The government yesterday lowered its 2013 growth outlook to 2.3 percent from 3 percent and said it will introduce a stimulus package next month to boost an economy grappling with a strong won that’s harming exports. Political opposition is mounting against President Park Geun Hye’s pledge to fund the stimulus without levying new taxes.
“The government may be overestimating the downside risk by cutting the growth projection to 2.3 percent while emphasizing worries of a tax shortfall, which would help justify a stimulus,” Kwon Young Sun, a Nomura International Ltd. economist said by phone today.
Slower growth wasn’t reflected in the national tax revenue projections and the government’s approved budget for 2013, Cho said. Details on the size of the stimulus plan will be announced after discussions with the legislature, he said.
The government is pushing for more than 60 percent of this year’s 342 trillion won budget to be spent in the first half.

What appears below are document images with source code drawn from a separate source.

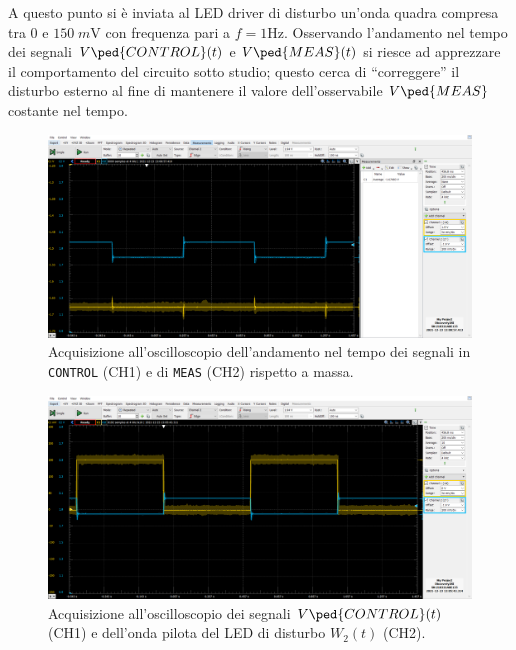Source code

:\documentclass[10pt, a4paper, italian]{article}
\begin{document}
A questo punto si è inviata al LED driver di disturbo un'onda quadra compresa
tra $0$ e $150 \; \si{m\V}$ con frequenza pari a $f = 1 \si{\Hz}$.
Osservando l'andamento nel tempo dei segnali $V\ped{CONTROL} (t)$ e
$V\ped{MEAS} (t)$ si riesce ad apprezzare il comportamento del circuito sotto
studio; questo cerca di ``correggere'' il disturbo esterno al fine di
mantenere il valore dell'osservabile $V\ped{MEAS}$ costante nel tempo.
\begin{figure}[htbp]
    \centering
	\includegraphics[width=\textwidth]{control7.meas}
    \caption{Acquisizione all'oscilloscopio dell'andamento nel tempo dei
    segnali in \texttt{CONTROL} (CH1) e di \texttt{MEAS} (CH2) rispetto a
    massa.
    \label{fig: ctrlmeas}}
\end{figure}
\begin{figure}[htbp]
    \centering
	\includegraphics[width=\textwidth]{control7}
    \caption{Acquisizione all'oscilloscopio dei segnali $V\ped{CONTROL} (t)$
    (CH1) e dell'onda pilota del LED di disturbo $W_2 (t)$ (CH2).
    \label{fig: ctrlnoise}}
\end{figure}
\end{document}
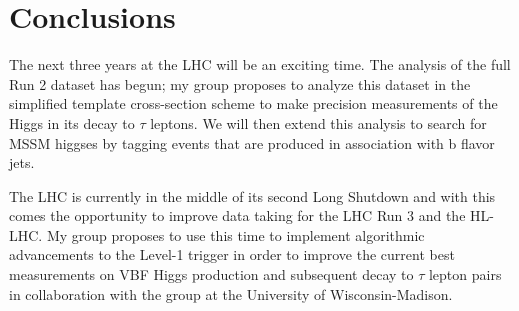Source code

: \documentclass[preprint,12pt]{elsarticle}
\begin{document}
\section{Conclusions}
The next three years at the LHC will be an exciting time. 
The analysis of the full Run 2 dataset has begun; my group proposes to analyze this
dataset in the simplified template cross-section scheme to make precision measurements 
of the Higgs in its decay to $\tau$ leptons.
We will then extend this analysis to search for MSSM higgses by tagging events that are
produced in association with b flavor jets.

The LHC is currently in the middle of its second 
Long Shutdown and with this comes the opportunity to improve data taking for the LHC 
Run 3 and the HL-LHC. 
My group proposes to use this time to implement algorithmic advancements to the Level-1 
trigger in order to improve the current best measurements on VBF Higgs production and 
subsequent decay to $\tau$ lepton pairs in collaboration with the
group at the University of Wisconsin-Madison.


\newpage




%

%
\printbibliography






\end{document}

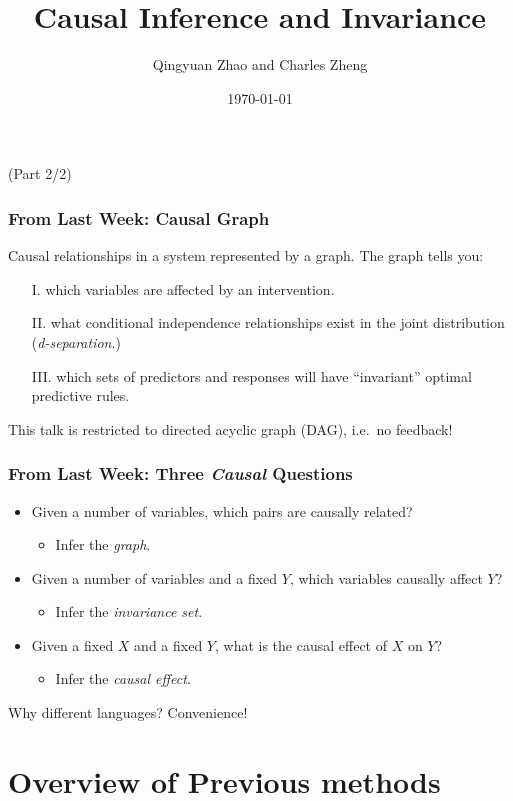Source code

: \documentclass{beamer}
\title[Informal]{Causal Inference and Invariance}
\author[Zhao and Zheng]{Qingyuan Zhao and Charles Zheng}
\institute[Stanford]
{Stanford University}
\date{\today}
\begin{document}
\begin{frame}
  \titlepage
  (Part 2/2)
\end{frame}

\begin{frame}
  \frametitle{From Last Week: Causal Graph}
  Causal relationships in a system represented by a graph.  The graph tells you:
  \begin{itemize}
  \item[I.] which variables are affected by an intervention.
  \item[II.] what conditional independence relationships exist in the joint distribution (\emph{d-separation}.)
  \item[III.] which sets of predictors and responses will have ``invariant'' optimal predictive rules.
  \end{itemize}

  This talk is restricted to directed acyclic graph (DAG), i.e.\ no feedback!
\end{frame}

\begin{frame}
  \frametitle{From Last Week: Three \emph{Causal} Questions}
  \begin{itemize}
  \item Given a number of variables, which pairs are causally related?
    \begin{itemize}
    \item Infer the \emph{graph}.
    \end{itemize}
  \item Given a number of variables and a fixed $Y$, which variables
    causally affect $Y$?
    \begin{itemize}
    \item Infer the \emph{invariance set}.
    \end{itemize}
  \item Given a fixed $X$ and a fixed $Y$, what is the causal effect of
    $X$ on $Y$?
    \begin{itemize}
    \item Infer the \emph{causal effect}.
    \end{itemize}
  \end{itemize}

  \begin{center}
    Why different languages? Convenience!
  \end{center}

\end{frame}

\section{Overview of Previous methods}
\label{sec:previous-methods}
\end{document}
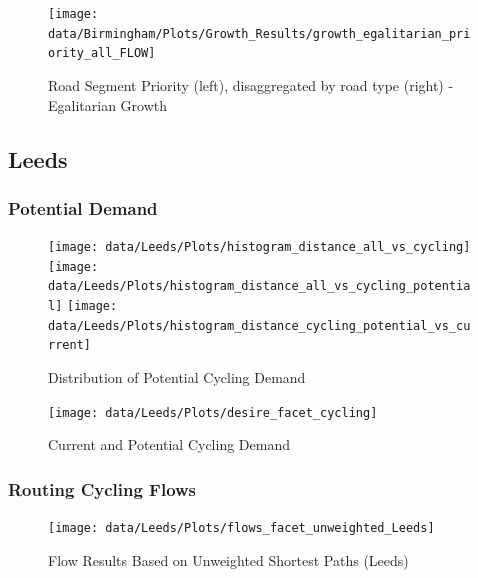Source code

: \documentclass[
]{article}
\begin{document}
\begin{figure}

{\centering \texttt{[image: data/Birmingham/Plots/Growth\_Results/growth\_egalitarian\_priority\_all\_FLOW]} 

}

\caption{Road Segment Priority (left), disaggregated by road type (right) - Egalitarian Growth}\label{fig:growth3MapandBarBirmingham}
\end{figure}

\clearpage

\hypertarget{leeds}{%
\subsection{Leeds}\label{leeds}}

\subsubsection{Potential Demand}

\begin{figure}
\texttt{[image: data/Leeds/Plots/histogram\_distance\_all\_vs\_cycling]} \texttt{[image: data/Leeds/Plots/histogram\_distance\_all\_vs\_cycling\_potential]} \texttt{[image: data/Leeds/Plots/histogram\_distance\_cycling\_potential\_vs\_current]} \caption{Distribution of Potential Cycling Demand}\label{fig:potdemhistogramsLeeds}
\end{figure}

\begin{figure}[H]

{\centering \texttt{[image: data/Leeds/Plots/desire\_facet\_cycling]} 

}

\caption{Current and Potential Cycling Demand}\label{fig:desirefacetcyclingLeeds}
\end{figure}

\clearpage

\subsubsection{Routing Cycling Flows}

\begin{figure}

{\centering \texttt{[image: data/Leeds/Plots/flows\_facet\_unweighted\_Leeds]} 

}

\caption{Flow Results Based on Unweighted Shortest Paths (Leeds)}\label{fig:flowsfacetunweightedLeeds}
\end{figure}
\end{document}
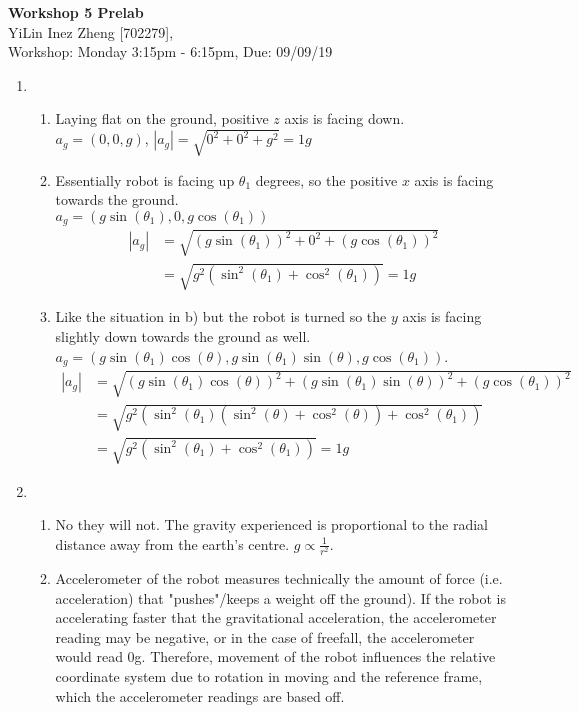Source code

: \documentclass[11pt]{article}
\begin{document}
\begin{center}
\textbf{\Large{Workshop 5 Prelab}}\\
YiLin Inez Zheng [702279], \\
Workshop: Monday 3:15pm - 6:15pm, Due: 09/09/19  
\end{center}

\begin{enumerate}
    \item %
    \begin{enumerate}
        \item %
        Laying flat on the ground, positive $z$ axis is facing down.\\
        $a_g = (0,0,g)$, $|a_g| = \sqrt{0^2 + 0^2 + g^2} = 1g$
        \item %
        Essentially robot is facing up $\theta_1$ degrees, so the positive $x$ axis is facing towards the ground.\\
        $a_g = (g\sin(\theta_1),0,g\cos(\theta_1))$
        \begin{align*}
            |a_g| &= \sqrt{(g\sin(\theta_1))^2 + 0^2 + (g\cos(\theta_1))^2}\\
            &= \sqrt{g^2(\sin^2(\theta_1)+\cos^2(\theta_1))} = 1g
        \end{align*}
        \item %
        Like the situation in b) but the robot is turned so the $y$ axis is facing slightly down towards the ground as well.\\
        $a_g = (g\sin(\theta_1)\cos(\theta),g\sin(\theta_1)\sin(\theta),g\cos(\theta_1))$.
        \begin{align*}
            |a_g| &= \sqrt{(g\sin(\theta_1)\cos(\theta))^2 + (g\sin(\theta_1)\sin(\theta))^2 + (g\cos(\theta_1))^2}\\
            &= \sqrt{g^2(\sin^2(\theta_1)(\sin^2(\theta) + \cos^2(\theta))+\cos^2(\theta_1))}\\ 
            &= \sqrt{g^2(\sin^2(\theta_1)+\cos^2(\theta_1))} = 1g
        \end{align*}
    \end{enumerate}
    \item %
    \begin{enumerate}
        \item %
        No they will not. The gravity experienced is proportional to the radial distance away from the earth's centre. $g \propto \frac{1}{r^2}$.
        \item %
        Accelerometer of the robot measures technically the amount of force (i.e. acceleration) that "pushes"/keeps a weight off the ground). If the robot is accelerating faster that the gravitational acceleration, the accelerometer reading may be negative, or in the case of freefall, the accelerometer would read 0g. Therefore, movement of the robot influences the relative coordinate system due to rotation in moving and the reference frame, which the accelerometer readings are based off. 

\end{enumerate}
\end{enumerate}
\end{document}
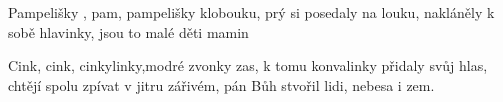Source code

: \begin{TEXT}{Pampelišky}
\SLOKA {}, pam, pampelišky  klobouku,
prý si posedaly  na louku,
nakláněly k sobě  hlavinky,
jsou to malé děti  mamin

\SLOKA Cink, cink, cinkylinky,modré zvonky zas,
k tomu konvalinky přidaly svůj hlas,
chtějí spolu zpívat v jitru zářivém,
pán Bůh stvořil lidi, nebesa i zem.
\end{TEXT}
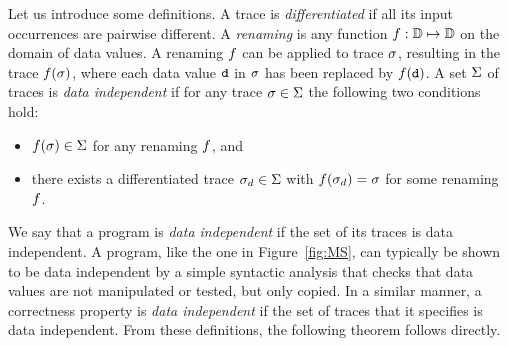 Let us introduce some definitions.
A trace is {\em differentiated} if all its
input occurrences are pairwise different.
A {\em renaming} is any function $f: \mathbb{D} \mapsto \mathbb{D}$
on the domain of data values.
A renaming $f$ can be applied to trace $\sigma$, resulting in the
trace $f(\sigma)$, where each
data value $\mbox{\tt d}$ in $\sigma$ has been replaced by $f(\mbox{\tt d})$. 
%
A set $\Sigma$ of traces is {\em data independent} if for any trace $\sigma\in\Sigma$ the  following two conditions hold:
\begin{itemize}
\item
$f(\sigma)\in\Sigma$ for any renaming $f$, and 
\item
there exists a differentiated trace $\sigma_d\in\Sigma$ with $f(\sigma_d)=\sigma$ for some renaming $f$.
\end{itemize}
We say that a program is {\em data independent} if the set of its
traces is data independent.
A program, like the one in Figure~\ref{fig:MS}, 
can typically be shown to be data independent by a simple syntactic 
analysis that checks that data values are not
manipulated or tested, but only copied.
In a similar manner, a correctness property %
%
is {\em data independent} if the set of traces that it specifies
is data independent. 
From these definitions, the following theorem follows directly.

That’s not enough to overcome the present fiscal and economic challenges, Cho said.
Park’s economic growth reduction was a “gimmick” to build public support around the need for a stimulus, the main opposition Democratic United Party said today in an e-mailed statement. While issuing bonds may be inevitable to finance a stimulus, takes must also be raised on big businesses and high-income earners to safeguard fiscal soundness, the DUP said.
Park’s planned supplementary budget requires approval from the 300-seat National Assembly. President Park’s ruling New Frontier Party holds a majority with 152 seats over the DUP’s 127 lawmakers.
The government’s lower economic forecast and warnings of revenue shortfall may add pressure on the central bank to lower the benchmark interest rate, Nomura’s Kwon said. The Bank of Korea kept the seven-day repurchase rate unchanged at 2.75 percent on March 14. It last lowered rates in October.
“We maintain our call that the BOK will keep rates unchanged at 2.75 percent through 2013 as it seeks a balance between the benefits and cost of further monetary easing,” Kwon said. “Still, there’s possibility of a forced rate cut in this climate, with the pressure from the government.”